Devlet organları ve idare makamları bütün işlemlerinde kanun önünde eşitlik ilkesine uygun olarak hareket etmek zorundadırlar."
IV- İLK İNCELEME
Anayasa Mahkemesi İçtüzüğü'nün 8. maddesi gereğince Yekta Güngör ÖZDEN, Güven DİNÇER, Yılmaz ALİEFENDİOĞLU, Mustafa GÖNÜL, İhsan PEKEL, Selçuk TÜZÜN, Ahmet N. SEZER, Haşim KILIÇ, Yalçın ACARGÜN, Mustafa BUMİN ve Sacit ADALI'nın katılmalarıyla 7.9.1993 günü yapılan ilk inceleme toplantısında; dosyada eksiklik bulunmadığından işin esasının incelenmesine oybirliğiyle karar verilmiştir.
V- ESASIN İNCELENMESİ
İşin esasına ait rapor, başvuru kararı ve ekleri, Anayasa'ya aykırılığı öne sürülen yasa kuralları ile aykırılık savına dayanak yapılan Anayasa kuralları, bunların gerekçeleri ve öteki yasama belgeleri okunup incelendikten sonra gereği görüşülüp düşünüldü :
A- Sınırlama Sorunu
Başvuran mahkemenin bakmakta olduğu dava, karşılıksız çek keşide etmek suçundan hükümlünün cezasının infazı sırasında şikayetçinin, çek tutarının % 10 tazminat ve gecikme faizi ile birlikte ödendiğinden bahisle şikayetten vazgeçmesi üzerine infazın durdurularak bir karar verilmesine ilişkin davada itiraz konusu yasa maddesinin mahkumiyet hükmü kesinleşenler yönünden uygulanacağı anlaşılmaktadır. Bu nedenle, itiraz konusu kurala ilişkin esas incelemenin "Mahkumiyet hükmü kesinleşmiş" sözcükleriyle sınırlı olarak yapılmasına karar verilmiştir.

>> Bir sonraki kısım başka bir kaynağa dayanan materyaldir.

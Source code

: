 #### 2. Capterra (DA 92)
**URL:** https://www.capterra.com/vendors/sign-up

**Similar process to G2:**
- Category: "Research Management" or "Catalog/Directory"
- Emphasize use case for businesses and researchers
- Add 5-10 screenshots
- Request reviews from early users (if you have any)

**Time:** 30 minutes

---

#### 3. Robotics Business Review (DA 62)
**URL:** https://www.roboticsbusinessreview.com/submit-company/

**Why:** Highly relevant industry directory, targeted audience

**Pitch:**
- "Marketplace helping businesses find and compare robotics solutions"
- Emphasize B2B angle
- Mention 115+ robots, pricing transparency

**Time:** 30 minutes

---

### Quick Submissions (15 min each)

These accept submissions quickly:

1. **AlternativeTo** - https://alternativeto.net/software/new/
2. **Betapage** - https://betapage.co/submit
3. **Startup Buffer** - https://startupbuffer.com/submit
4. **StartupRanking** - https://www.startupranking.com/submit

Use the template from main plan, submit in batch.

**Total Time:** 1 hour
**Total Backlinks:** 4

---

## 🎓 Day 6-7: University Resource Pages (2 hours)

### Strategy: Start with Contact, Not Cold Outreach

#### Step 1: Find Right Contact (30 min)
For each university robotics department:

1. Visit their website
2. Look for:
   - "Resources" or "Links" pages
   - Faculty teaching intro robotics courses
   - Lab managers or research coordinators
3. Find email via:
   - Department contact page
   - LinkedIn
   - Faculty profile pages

B- İtiraz Konusu Kuralın Anlam ve Kapsamı
3863 sayılı Yasa'nın 1. maddesiyle 3167 sayılı Yasa'nın 16. maddesinin ikinci fıkrası değiştirilerek karşılıksız çek verme suçlarında, şikayetten vazgeçilmesi veya paranın ödenmesi hallerinde açılmış olan kamu davasının ve cezanın herhangi bir süreyle sınırlı olmaksızın ortadan kaldırılması öngörülmüştür.
İtiraz konusu geçici madde ile de maddenin yürürlüğe girmesinden önce mahkumiyet hükmü kesinleşmiş veya hükmedilen cezaları infaz edilmiş olanlar yönünden 3 ay içinde çek tutarının veya karşılıksız kalan bölümünün % 10 tazminat ve gecikme faizi ile birlikte muhatap bankaya veya herhangi bir şubesine yatırılması veya yine bu sürede şikayetten vazgeçilmesi halinde kamu davasının ve cezanın bütün neticeleri ile ortadan kaldırılması öngörülmüştür.
C- Anayasa'ya Aykırılık Sorunu
1- Anayasa'nın 10. Maddesi Yönünden İnceleme
Başvuruda 3863 sayılı Yasa'nın 1. maddesiyle davanın ve cezanın ortadan kaldırılabilmesi için herhangi bir süre öngörülmemiş olmasına karşın, itiraz konusu geçici maddeyle cezası kesinleşenlerin bu olanaktan Yasa'nın yürürlüğe girmesinden sonra 3 aylık bir süre içinde yararlanabilecekleri biçiminde bir kısıtlama getirilmesinin Anayasa'nın 10. maddesindeki eşitlik ilkesine aykırı olduğu öne sürülmüştür.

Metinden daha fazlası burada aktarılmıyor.